Pordenone, aggredito e picchiato a sangue

Caricato in macchina, sotto la minaccia di un coltello, picchiato selvaggiamente e lasciato per strada. Questa, la dinamica dell’aggressione subita martedì sera da Alesso Prosdocimo. 25 anni di Meduna, in provincia di Pordenone. Il giovane, una volta scaricato, si sarebbe diretto a piedi a casa.
Le condizioni del ragazzo, martedì sera non destavano preoccupazione, ma la situazione è precipitata mercoledì mattina. Al momento, Prosdocimo è tenuto in coma farmacologico al Ca’ Foncello di Treviso, dopo essere stato sottposto ad un intervento chirurgico per un’emorragia interna. Secondo i medici, le condizioni di Alessio sono gravi, ma non sarebbe in pericolo di vita.
I tre aggressori sarebbero stranieri ed hanno agito a volto scoperto. Non si conosce il movente dell’aggressione, ma gli inquirenti sospettano che si tratti di una vendetta nei confronti del padre di Prosdocimo, titolare di una ditta di autotrasporti, o verso lo stesso giovane per la sua vita privata.
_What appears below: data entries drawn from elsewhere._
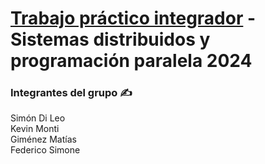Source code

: # [Trabajo práctico integrador](https://docs.google.com/document/d/14f0_gtVplWhJ0CAvfwddja1G_Ed--CjNQREekO_lZQs/edit?usp=sharing) - Sistemas distribuidos y programación paralela 2024

### Integrantes del grupo ✍️

Simón Di Leo <br>
Kevin Monti <br>
Giménez Matías <br>
Federico Simone
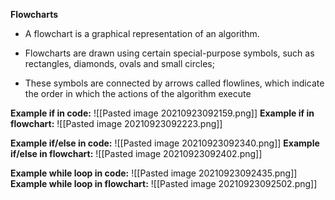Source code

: **Flowcharts**

* A flowchart is a graphical representation of an algorithm.

* Flowcharts are drawn using certain special-purpose symbols, such as rectangles, diamonds, ovals and small circles; 

* These symbols are connected by arrows called flowlines, which indicate the order in which the actions of the algorithm execute

**Example if in code:**
![[Pasted image 20210923092159.png]]
**Example if in flowchart:**
![[Pasted image 20210923092223.png]]

**Example if/else in code:**
![[Pasted image 20210923092340.png]]
**Example if/else in flowchart:**
![[Pasted image 20210923092402.png]]

**Example while loop in code:**
![[Pasted image 20210923092435.png]]
**Example while loop in flowchart:**
![[Pasted image 20210923092502.png]]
Sicuramente, però, gli aggressori lo conoscevano, visto che lo hanno chiamato per nome e cognome.
La vicenda ha sconcertato la piccola comunità di Meduna, tremila abitanti nella provincia veneta, non abituata ad aggressioni del genere, soprattutto nei confronti di un ragazzo che, secondo i propri concittadini, finora, è rimasto sempre lontano dai guai.